Wednesday, September 29, 2010

Quote of the Week

mile marker

You don't know what the story is about when you're in the middle of it. You think you do, but you don't. You make up all kinds of possible story lines: this is about growing up. Or this is about living without fear. You can guess all you want, but you don't know. All you can do is keep walking.

There is nothing worse than the middle. At the beginning, you have a little arrogance, loads of buoyancy. The journey, whatever it is, looks beautiful and bright, and you are filled with resolve and silver strength, sure that whatever the future holds, you will face it with optimism and chutzpah. It's like the first day of school, and you're wearing the outfit you laid out last night, backpack full of perfectly sharpened yellow pencils.

And the end is beautiful. You are wiser, better, deeper. You know things you didn't previously know, you've shed things you previously clung to. The end is revelation, resolution, a soft place to land.

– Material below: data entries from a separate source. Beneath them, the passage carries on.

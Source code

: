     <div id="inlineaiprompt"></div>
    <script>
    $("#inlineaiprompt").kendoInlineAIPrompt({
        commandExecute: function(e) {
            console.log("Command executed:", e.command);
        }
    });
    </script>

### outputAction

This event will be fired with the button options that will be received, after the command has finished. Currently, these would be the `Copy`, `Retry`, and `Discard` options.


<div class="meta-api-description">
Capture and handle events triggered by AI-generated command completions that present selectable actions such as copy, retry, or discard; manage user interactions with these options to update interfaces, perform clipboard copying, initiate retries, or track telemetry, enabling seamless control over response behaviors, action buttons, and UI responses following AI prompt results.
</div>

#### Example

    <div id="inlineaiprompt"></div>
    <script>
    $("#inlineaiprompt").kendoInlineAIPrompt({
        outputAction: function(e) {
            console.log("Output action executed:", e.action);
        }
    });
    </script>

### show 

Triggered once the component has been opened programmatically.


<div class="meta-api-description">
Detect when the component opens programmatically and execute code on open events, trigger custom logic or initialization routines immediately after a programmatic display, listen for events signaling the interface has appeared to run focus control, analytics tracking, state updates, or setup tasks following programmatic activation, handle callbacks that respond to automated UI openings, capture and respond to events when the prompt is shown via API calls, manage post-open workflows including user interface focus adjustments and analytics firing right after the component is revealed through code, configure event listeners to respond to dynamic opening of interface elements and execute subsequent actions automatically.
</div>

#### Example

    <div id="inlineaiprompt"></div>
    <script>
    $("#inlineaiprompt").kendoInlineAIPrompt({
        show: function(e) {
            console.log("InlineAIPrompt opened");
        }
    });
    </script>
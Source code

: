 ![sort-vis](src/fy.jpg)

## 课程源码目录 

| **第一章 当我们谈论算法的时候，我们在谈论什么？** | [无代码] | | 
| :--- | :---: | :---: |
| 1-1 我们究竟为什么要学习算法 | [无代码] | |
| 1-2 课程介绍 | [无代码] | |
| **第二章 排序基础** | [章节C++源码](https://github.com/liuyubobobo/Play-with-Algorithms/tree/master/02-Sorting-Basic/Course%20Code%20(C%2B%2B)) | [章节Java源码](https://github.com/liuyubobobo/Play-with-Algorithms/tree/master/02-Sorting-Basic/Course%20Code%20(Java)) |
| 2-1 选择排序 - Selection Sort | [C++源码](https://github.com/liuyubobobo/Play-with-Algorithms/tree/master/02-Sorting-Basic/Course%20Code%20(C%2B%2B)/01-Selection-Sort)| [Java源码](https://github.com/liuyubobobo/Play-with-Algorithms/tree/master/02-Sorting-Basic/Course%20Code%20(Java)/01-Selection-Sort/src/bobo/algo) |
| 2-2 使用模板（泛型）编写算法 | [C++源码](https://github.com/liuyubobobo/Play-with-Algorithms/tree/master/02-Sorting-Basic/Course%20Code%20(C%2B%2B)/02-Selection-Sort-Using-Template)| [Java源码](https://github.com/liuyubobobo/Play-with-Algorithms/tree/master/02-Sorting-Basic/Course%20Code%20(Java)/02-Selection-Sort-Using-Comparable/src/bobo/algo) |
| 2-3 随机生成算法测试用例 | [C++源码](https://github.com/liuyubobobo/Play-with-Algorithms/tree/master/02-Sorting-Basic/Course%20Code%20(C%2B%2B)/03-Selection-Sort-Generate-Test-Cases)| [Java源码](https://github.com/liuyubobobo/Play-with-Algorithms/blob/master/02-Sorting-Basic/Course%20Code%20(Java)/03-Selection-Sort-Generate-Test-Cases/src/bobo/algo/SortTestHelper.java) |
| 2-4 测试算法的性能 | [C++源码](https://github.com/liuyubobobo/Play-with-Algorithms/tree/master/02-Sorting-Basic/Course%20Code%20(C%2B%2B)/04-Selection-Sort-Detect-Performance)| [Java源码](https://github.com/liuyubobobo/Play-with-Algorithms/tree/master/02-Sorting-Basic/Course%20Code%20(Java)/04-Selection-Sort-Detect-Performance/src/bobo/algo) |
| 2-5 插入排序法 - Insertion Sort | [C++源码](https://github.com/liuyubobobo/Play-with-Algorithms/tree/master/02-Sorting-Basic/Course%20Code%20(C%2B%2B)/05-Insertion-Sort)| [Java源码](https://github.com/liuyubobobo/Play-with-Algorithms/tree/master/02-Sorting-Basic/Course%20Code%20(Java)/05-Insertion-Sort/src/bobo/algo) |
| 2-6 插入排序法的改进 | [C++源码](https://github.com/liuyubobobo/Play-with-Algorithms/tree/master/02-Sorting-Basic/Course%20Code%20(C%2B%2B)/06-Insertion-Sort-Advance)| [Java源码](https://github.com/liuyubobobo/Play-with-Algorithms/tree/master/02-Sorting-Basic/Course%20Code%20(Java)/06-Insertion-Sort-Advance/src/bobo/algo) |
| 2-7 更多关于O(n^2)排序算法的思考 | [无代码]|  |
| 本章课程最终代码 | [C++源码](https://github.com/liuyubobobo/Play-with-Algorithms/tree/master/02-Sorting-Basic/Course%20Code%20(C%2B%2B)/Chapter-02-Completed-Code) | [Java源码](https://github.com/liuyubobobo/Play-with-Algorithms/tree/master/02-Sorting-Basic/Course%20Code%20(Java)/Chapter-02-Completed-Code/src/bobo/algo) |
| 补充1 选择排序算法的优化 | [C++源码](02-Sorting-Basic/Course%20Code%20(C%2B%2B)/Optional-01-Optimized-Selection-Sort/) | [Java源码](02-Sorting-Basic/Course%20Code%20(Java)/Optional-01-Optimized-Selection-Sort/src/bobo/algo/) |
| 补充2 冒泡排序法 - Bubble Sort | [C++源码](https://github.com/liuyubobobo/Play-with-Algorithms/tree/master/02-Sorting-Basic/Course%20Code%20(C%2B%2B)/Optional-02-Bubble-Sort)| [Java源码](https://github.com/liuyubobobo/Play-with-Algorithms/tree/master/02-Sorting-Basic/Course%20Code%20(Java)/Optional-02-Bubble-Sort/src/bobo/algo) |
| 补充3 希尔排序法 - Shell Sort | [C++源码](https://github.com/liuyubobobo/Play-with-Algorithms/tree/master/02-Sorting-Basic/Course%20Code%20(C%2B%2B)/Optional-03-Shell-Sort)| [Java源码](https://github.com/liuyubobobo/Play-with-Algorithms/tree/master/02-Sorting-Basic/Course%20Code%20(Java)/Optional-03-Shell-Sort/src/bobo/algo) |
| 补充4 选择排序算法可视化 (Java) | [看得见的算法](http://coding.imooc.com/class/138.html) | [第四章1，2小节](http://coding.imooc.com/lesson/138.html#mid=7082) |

But, oh, the middle. I hate the middle. The middle is the fog, the exhaustion, the loneliness, the daily battle against despair and the nagging fear that tomorrow will be just like today, only you'll be wearier and less able to defend yourself against it. The middle is the lonely place, when you can't find words to say how deeply empty you feel, when you try to connect but you feel like thick glass is separating you from the rest of the world, isolating and deadening everything.